Germany’s Muslims unite

Berlin, Germany - Four leading Muslim organisations in Germany have banded together in an umbrella group to speak with one voice in the community’s dealings with the government.

Rafet Ozturk of the Turkish Islamic Union for Religious Affairs (Ditib) said the group had joined forces with the Central Council of Muslims, the Islamic Council and the Association of Islamic Cultural Centres.

He said the groups would remain independent but attempt to find common positions on issues affecting the community including immigration, integration and extremism under the auspices of the new Muslim Coordination Council.

"We want to put ourselves to the test on whether we can take decisions together," Ozturk said.

More than 3.2 million Muslims live in Germany, of which about 300,000 are members of Islamic organisations.

About 2.4 million Turks or people of Turkish descent, many of them descendents of "guest workers" invited to Germany in the 1960s and 1970s, live in the country, while around 200,000 of Germany’s Muslims came from North Africa.

There are about 100,000 Iranians in the community and 100,000 Muslims from former Yugoslavia according to official estimates.

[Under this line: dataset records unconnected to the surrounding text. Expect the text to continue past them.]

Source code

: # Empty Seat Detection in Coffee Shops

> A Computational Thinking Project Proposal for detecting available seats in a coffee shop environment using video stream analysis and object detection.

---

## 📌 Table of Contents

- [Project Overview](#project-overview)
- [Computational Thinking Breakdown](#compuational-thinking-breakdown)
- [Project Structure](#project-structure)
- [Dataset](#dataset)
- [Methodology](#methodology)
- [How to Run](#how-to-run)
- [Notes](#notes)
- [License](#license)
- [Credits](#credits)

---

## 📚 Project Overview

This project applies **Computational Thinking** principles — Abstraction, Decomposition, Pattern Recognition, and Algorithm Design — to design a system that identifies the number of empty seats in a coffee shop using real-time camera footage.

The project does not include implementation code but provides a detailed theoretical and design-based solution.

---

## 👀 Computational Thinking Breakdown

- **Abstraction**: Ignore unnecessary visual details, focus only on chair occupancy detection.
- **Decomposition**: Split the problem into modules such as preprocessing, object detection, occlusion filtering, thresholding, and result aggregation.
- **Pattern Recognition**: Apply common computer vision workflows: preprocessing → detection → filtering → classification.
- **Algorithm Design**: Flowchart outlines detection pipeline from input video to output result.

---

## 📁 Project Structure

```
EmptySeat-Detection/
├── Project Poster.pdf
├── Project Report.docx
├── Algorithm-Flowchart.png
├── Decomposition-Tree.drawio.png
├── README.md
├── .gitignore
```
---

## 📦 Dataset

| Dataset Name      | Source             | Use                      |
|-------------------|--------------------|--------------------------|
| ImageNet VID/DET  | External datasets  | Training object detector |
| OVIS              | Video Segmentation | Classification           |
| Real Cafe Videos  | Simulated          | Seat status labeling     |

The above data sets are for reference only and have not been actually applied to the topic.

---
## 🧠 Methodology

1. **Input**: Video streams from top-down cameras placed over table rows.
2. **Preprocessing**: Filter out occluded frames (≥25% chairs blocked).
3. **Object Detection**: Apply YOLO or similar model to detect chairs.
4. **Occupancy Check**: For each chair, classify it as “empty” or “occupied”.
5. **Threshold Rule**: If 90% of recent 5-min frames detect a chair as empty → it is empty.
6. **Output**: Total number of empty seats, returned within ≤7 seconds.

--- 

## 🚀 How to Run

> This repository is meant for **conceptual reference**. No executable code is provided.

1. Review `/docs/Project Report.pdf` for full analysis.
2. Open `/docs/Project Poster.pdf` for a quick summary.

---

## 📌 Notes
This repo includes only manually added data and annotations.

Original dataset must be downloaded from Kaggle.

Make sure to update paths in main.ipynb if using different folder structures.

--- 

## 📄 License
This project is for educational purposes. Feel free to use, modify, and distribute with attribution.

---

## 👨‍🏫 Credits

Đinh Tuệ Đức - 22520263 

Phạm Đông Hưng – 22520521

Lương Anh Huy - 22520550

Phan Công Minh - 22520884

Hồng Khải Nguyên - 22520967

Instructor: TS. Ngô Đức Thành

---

Ditib, a Sunni organisation, is the largest group with about 130,000 members.

Germany’s left-right government called a meeting in September, the first of its kind, bringing together political leaders and Muslim community representatives.

Interior Minister Wolfgang Schaeuble of Chancellor Angela Merkel’s conservative Christian Democrats had complained that the Muslim community’s internal divisions made it difficult to find an interlocutor on pressing issues.

He said at the September gathering that he hoped the organisations and the government could begin a two-year dialogue addressing integration, Islamic extremism, Islamic religious instruction in schools and the training of imams.

An interior ministry spokesman welcomed the announcement ahead of a new meeting between the government and the Islamic groups on May 2.

But he said the issue of representation was still unclear as only a fraction of Muslims belong to community organisations.

"It remains unclear who represents (Muslims in Germany). The question remains of how we deal with representation of Muslims in Germany," he told a regular government news conference.

"We recognise a major attempt among Muslims to distance themselves from spreading violence."

But Lale Akgun, a member of parliament and the Social Democratic Party’s spokeswoman on Islam, said she did not feel represented by the new council.

"I would have many sleepless nights if these four organisations formed an umbrella group and had the right to define Islam in Germany," she told the daily Rheinischer Merkur.

"These four groups together would represent a very conservative kind of Islam. There would be no place for liberal views."

Council leaders dismissed the criticism, saying they represented the majority of mosques in Germany.